▶ **About this exercise**
Provide only the number of lines below that contain the word "estimate".

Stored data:
• • •

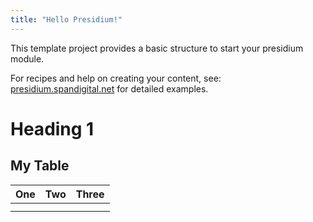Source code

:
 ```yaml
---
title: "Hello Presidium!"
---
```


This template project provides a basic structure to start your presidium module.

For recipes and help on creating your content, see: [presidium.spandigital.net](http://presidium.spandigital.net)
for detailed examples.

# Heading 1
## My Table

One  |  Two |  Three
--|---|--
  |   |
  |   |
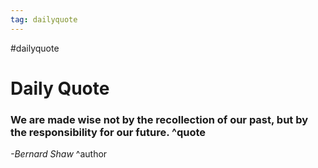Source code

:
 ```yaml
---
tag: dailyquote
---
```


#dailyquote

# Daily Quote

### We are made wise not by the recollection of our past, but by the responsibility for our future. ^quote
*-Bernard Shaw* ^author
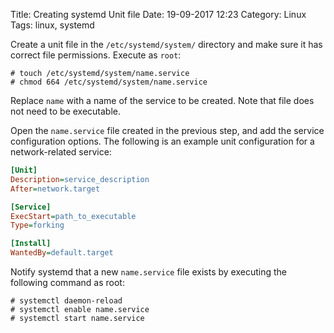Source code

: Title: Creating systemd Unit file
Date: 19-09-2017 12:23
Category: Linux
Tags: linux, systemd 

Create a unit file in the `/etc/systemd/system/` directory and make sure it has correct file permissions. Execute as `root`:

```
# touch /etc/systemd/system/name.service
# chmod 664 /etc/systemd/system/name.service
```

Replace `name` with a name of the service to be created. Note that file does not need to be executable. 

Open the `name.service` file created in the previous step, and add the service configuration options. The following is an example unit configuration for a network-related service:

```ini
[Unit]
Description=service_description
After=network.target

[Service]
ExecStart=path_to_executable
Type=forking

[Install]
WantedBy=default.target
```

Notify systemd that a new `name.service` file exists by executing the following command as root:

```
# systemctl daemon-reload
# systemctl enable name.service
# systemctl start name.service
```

• • •

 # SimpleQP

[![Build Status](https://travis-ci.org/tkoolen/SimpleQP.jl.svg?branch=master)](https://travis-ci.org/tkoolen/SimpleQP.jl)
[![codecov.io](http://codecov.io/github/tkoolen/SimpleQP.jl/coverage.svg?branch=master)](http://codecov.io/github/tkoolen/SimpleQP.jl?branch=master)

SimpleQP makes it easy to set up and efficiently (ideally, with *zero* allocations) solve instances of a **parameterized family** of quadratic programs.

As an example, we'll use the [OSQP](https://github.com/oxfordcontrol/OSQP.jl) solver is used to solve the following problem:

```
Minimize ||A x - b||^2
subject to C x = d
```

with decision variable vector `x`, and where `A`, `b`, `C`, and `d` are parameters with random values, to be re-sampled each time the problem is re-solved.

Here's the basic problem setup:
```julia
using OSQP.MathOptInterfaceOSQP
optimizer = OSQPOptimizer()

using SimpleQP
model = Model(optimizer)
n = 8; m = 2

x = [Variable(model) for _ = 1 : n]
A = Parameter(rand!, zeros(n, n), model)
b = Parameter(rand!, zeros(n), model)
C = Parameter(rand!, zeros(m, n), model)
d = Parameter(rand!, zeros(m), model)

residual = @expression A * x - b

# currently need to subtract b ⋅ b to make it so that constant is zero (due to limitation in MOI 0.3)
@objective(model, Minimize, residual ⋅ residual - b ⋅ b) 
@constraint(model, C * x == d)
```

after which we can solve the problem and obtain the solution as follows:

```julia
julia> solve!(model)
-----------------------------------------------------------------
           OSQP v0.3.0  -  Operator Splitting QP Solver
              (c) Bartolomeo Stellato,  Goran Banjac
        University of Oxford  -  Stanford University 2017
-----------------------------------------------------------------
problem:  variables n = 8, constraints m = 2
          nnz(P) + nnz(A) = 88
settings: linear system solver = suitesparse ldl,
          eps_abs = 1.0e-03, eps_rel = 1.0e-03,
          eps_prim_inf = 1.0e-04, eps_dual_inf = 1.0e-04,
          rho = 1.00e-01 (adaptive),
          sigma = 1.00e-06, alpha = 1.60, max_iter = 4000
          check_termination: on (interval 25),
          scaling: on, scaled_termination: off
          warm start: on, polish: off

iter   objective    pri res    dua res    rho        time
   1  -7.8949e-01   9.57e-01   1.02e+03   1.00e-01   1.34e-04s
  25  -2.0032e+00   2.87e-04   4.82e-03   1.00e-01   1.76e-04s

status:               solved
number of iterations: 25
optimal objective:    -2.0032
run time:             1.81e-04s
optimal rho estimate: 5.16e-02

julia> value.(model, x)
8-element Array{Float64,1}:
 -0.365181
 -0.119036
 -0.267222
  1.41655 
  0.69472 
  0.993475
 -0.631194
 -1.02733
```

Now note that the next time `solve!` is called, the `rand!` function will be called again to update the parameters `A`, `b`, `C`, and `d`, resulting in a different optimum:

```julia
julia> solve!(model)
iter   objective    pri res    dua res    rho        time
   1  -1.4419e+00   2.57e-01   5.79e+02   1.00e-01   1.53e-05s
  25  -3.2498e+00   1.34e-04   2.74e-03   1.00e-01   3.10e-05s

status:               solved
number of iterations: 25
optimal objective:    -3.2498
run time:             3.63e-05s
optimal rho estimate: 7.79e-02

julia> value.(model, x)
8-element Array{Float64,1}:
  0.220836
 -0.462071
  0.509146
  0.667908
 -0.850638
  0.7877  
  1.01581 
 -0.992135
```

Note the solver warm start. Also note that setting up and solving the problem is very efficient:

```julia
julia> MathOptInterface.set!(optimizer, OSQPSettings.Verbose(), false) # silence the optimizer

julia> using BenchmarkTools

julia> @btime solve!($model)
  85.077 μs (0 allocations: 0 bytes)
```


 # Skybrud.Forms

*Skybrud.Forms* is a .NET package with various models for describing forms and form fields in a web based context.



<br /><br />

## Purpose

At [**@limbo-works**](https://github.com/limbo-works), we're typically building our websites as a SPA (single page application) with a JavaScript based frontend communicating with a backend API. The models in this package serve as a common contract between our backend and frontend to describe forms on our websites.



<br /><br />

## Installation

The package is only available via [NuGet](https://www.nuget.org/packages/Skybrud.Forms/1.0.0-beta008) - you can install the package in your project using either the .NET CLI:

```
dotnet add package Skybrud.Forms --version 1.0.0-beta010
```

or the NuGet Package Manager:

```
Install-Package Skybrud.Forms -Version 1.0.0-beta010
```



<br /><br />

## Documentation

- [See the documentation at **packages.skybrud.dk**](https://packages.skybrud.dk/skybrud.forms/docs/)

• • •

▶ **Answer box**
2